> **Task details**
Return only the stretch of the material below that begins with the line containing "The zero-based indexes" and ends with the line containing "##### frequency_indexes", exactly; both of those lines belong to it.

======== Records

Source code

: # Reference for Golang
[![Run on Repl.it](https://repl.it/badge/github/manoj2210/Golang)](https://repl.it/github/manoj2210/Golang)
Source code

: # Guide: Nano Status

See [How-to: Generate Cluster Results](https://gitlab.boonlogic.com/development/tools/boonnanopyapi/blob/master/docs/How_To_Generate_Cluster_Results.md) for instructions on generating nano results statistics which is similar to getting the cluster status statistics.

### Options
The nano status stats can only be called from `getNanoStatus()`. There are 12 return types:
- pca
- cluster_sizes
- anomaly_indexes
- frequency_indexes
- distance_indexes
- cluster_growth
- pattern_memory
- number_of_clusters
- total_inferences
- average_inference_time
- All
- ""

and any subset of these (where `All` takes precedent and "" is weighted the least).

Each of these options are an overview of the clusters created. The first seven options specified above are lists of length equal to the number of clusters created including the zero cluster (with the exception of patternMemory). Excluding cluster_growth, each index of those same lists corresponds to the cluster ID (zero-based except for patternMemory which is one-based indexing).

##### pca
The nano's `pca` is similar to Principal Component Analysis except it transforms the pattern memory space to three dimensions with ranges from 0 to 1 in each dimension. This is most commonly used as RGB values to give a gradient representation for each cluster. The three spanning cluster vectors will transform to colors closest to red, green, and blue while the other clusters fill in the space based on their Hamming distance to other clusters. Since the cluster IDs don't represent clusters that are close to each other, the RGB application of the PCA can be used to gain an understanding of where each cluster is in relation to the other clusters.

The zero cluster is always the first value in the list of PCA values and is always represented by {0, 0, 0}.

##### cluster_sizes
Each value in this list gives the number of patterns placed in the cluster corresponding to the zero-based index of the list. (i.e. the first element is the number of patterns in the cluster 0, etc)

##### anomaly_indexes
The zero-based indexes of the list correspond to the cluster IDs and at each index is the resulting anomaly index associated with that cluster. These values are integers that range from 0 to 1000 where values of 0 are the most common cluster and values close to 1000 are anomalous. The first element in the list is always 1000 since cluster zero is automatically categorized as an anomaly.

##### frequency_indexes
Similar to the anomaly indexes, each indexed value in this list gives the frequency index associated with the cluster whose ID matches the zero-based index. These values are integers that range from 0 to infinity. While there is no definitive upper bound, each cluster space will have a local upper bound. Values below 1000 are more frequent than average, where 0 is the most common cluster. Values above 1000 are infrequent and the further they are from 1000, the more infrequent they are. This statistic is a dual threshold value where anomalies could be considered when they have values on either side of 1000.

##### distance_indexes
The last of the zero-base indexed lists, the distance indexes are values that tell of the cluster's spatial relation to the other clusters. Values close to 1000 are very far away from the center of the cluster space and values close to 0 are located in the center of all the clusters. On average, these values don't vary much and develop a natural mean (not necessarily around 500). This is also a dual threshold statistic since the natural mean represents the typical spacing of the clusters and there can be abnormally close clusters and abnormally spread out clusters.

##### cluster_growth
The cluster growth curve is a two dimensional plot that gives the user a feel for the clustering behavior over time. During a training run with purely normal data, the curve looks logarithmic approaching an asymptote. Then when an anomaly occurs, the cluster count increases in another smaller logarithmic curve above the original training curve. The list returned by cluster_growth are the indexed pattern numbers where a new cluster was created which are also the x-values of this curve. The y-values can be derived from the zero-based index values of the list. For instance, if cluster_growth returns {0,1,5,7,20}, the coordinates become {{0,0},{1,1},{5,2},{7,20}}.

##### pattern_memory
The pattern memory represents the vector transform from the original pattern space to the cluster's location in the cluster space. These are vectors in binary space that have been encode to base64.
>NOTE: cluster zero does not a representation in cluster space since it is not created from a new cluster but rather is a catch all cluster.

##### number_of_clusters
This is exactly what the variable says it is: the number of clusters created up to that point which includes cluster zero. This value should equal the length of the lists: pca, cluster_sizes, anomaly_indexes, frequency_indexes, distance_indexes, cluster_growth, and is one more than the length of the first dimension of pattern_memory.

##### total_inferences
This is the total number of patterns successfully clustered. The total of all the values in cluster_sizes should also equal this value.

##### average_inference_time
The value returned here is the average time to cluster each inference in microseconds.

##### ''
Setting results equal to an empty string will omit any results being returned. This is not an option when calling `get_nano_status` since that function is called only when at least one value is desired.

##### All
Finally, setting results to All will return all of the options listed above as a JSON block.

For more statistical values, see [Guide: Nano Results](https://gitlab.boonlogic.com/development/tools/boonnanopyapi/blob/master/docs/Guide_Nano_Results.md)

================

> **Solution to this problem**
The zero-based indexes of the list correspond to the cluster IDs and at each index is the resulting anomaly index associated with that cluster. These values are integers that range from 0 to 1000 where values of 0 are the most common cluster and values close to 1000 are anomalous. The first element in the list is always 1000 since cluster zero is automatically categorized as an anomaly.

##### frequency_indexes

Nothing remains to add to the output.